Jack McDonald, senior vice president of Ripple’s stablecoins unit, said the collaboration with SBI Group would serve as a bridge across payments, tokenization and collateral management, connecting Japanese companies and individuals to global liquidity more efficiently.
The JFSA’s approval is more than a routine permission. The agency classified RLUSD as a new type of electronic payment instrument under the Payment Services Act and granted the token “Type 4” electronic payment instrument status, a designation that no other crypto asset in the country currently holds. This category, created by the JFSA specifically for regulated stablecoins, gives RLUSD a clear legal position within Japanese payment law. The token is no longer operating in a zone of regulatory tolerance; it now functions within a legally defined framework.
Japan Opened the Door, but Kept It Narrow
In the first phase in Japan, RLUSD transactions have been capped at 1 million yen, or roughly $6,200. This limit is designed to keep early-stage volume low and make monitoring easier. The token is running on Ethereum, not Ripple’s own XRP Ledger.
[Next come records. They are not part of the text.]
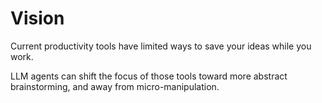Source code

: # Vision

Current productivity tools have limited ways to save your ideas while you work.

LLM agents can shift the focus of those tools toward more abstract brainstorming, and away from micro-manipulation.

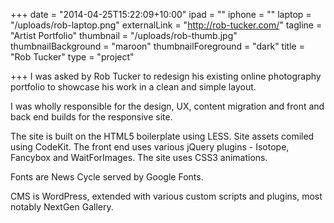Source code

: +++
date = "2014-04-25T15:22:09+10:00"
ipad = ""
iphone = ""
laptop = "/uploads/rob-laptop.png"
externalLink = "http://rob-tucker.com/"
tagline = "Artist Portfolio"
thumbnail = "/uploads/rob-thumb.jpg"
thumbnailBackground = "maroon"
thumbnailForeground = "dark"
title = "Rob Tucker"
type = "project"

+++
I was asked by Rob Tucker to redesign his existing online photography portfolio to showcase his work in a clean and simple layout.

I was wholly responsible for the design, UX, content migration and front and back end builds for the responsive site.

The site is built on the HTML5 boilerplate using LESS. Site assets comiled using CodeKit. The front end uses various jQuery plugins - Isotope, Fancybox and WaitForImages. The site uses CSS3 animations.

Fonts are News Cycle served by Google Fonts.

CMS is WordPress, extended with various custom scripts and plugins, most notably NextGen Gallery.
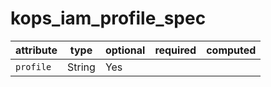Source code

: # kops_iam_profile_spec

| attribute | type | optional | required | computed |
| --- | --- | --- | --- | --- |
| `profile` | String | Yes |  |  |
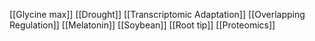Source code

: [[Glycine max]]
[[Drought]]
[[Transcriptomic Adaptation]]
[[Overlapping Regulation]]
[[Melatonin]]
[[Soybean]]
[[Root tip]]
[[Proteomics]]
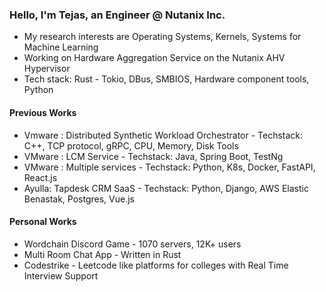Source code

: <h3>
Hello, I'm Tejas, an Engineer @ Nutanix Inc.
</h3>

- My research interests are Operating Systems, Kernels, Systems for Machine Learning
- Working on Hardware Aggregation Service on the Nutanix AHV Hypervisor
- Tech stack: Rust - Tokio, DBus, SMBIOS, Hardware component tools, Python

<h4>
Previous Works  
</h4>

- Vmware : Distributed Synthetic Workload Orchestrator - Techstack: C++, TCP protocol, gRPC, CPU, Memory, Disk Tools
- VMware : LCM Service - Techstack: Java, Spring Boot, TestNg
- VMware : Multiple services - Techstack: Python, K8s, Docker, FastAPI, React.js
- Ayulla: Tapdesk CRM SaaS - Techstack: Python, Django, AWS Elastic Benastak, Postgres, Vue.js

<h4>
  Personal Works
</h4>

- Wordchain Discord Game - 1070 servers, 12K+ users
- Multi Room Chat App - Written in Rust
- Codestrike - Leetcode like platforms for colleges with Real Time Interview Support
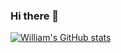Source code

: ### Hi there 👋

[![William's GitHub stats](https://github-readme-stats.vercel.app/api?username=linkwithlionhart)](https://github.com/linkwithlionhart/github-readme-stats)

<!--
**linkwithlionhart/linkwithlionhart** is a ✨ _special_ ✨ repository because its `README.md` (this file) appears on your GitHub profile.

Here are some ideas to get you started:

- 🔭 I’m currently working on ...
- 🌱 I’m currently learning ...
- 👯 I’m looking to collaborate on ...
- 🤔 I’m looking for help with ...
- 💬 Ask me about ...
- 📫 How to reach me: ...
- 😄 Pronouns: ...
- ⚡ Fun fact: ...
-->
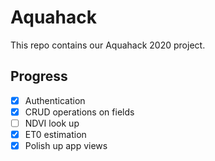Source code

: # Aquahack

This repo contains our Aquahack 2020 project.

## Progress

- [x] Authentication
- [x] CRUD operations on fields
- [ ] NDVI look up
- [x] ET0 estimation
- [x] Polish up app views
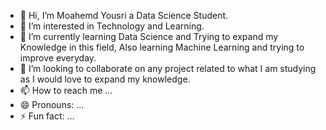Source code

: - 👋 Hi, I’m Moahemd Yousri a Data Science Student.
- 👀 I’m interested in Technology and Learning.
- 🌱 I’m currently learning Data Science and Trying to expand my Knowledge in this field, Also learning Machine Learning and trying to improve everyday.
- 💞️ I’m looking to collaborate on any project related to what I am studying as I would love to expand my knowledge.
- 📫 How to reach me ...
- 😄 Pronouns: ...
- ⚡ Fun fact: ...

<!---
MohamedYousri10/MohamedYousri10 is a ✨ special ✨ repository because its `README.md` (this file) appears on your GitHub profile.
You can click the Preview link to take a look at your changes.
--->
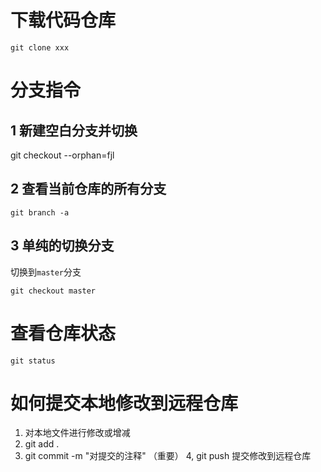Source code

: # 下载代码仓库

`git clone xxx`





# 分支指令

## 1 新建空白分支并切换

git checkout --orphan=fjl

##  2 查看当前仓库的所有分支

`git branch -a`

## 3 单纯的切换分支
切换到`master`分支

`git checkout master`





# 查看仓库状态
`git status `




# 如何提交本地修改到远程仓库
1. 对本地文件进行修改或增减
2. git add .
3. git commit -m "对提交的注释"  （重要）
4, git push 提交修改到远程仓库
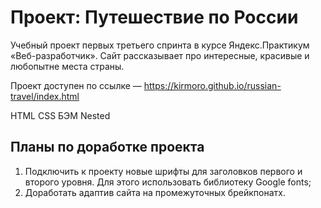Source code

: # Проект: Путешествие по России

Учебный проект первых третьего спринта в курсе Яндекс.Практикум «Веб-разработчик». 
Сайт рассказывает про интересные, красивые и любопытне места страны.

Проект доступен по ссылке —
https://kirmoro.github.io/russian-travel/index.html

HTML
CSS 
БЭМ Nested

## Планы по доработке проекта

1. Подключить к проекту новые шрифты для заголовков первого и второго уровня. Для этого использовать библиотеку Google fonts;
2. Доработать адаптив сайта на промежуточных брейкпонатх.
In other words, the first Japanese version of RLUSD has gone live on infrastructure that the company does not directly control.
The development in Japan came shortly after Ripple received preliminary approval in Luxembourg under the MiCA framework. Once the CASP license receives final approval, it will grant passporting rights across 30 countries in the European Economic Area. Taken together, the two developments mean Ripple has secured a legal foundation for RLUSD in Japan and much of Europe within a single week.
The Approval Signal the Industry Has Waited for Over the Past Decade
The stablecoin sector spent much of the past decade growing by moving around regulators. Issuers managed reserves from offshore locations, structured themselves in jurisdictions with lighter oversight and often faced enforcement only after the damage had already been done. RLUSD has tried the opposite route. It has secured licensing from two of the industry’s most important regulatory regimes; Japan and the European Union sit at the top of that list.
This is where the real significance begins to take shape. A dollar stablecoin approved by both the JFSA and MiCA is not a temporary workaround built to avoid supervision. It becomes a product that banks and regulated exchanges can hold without taking on unnecessary legal risk. In Japan, SBI’s role as distributor places RLUSD not in front of a narrow crypto-native audience, but in the hands of an established financial player. The 1 million yen cap and Ethereum-based infrastructure show how cautiously Japan is taking this step; still, the direction is now clear. The industry has argued for years that it can operate within the rules. Two strict approvals in one week create a data point that is much harder to dismiss than another offshore launch.
What remains is the question of usage. Convincing regulators was, on paper, the hardest part. Whether RLUSD can generate real volume in both regions is still untested.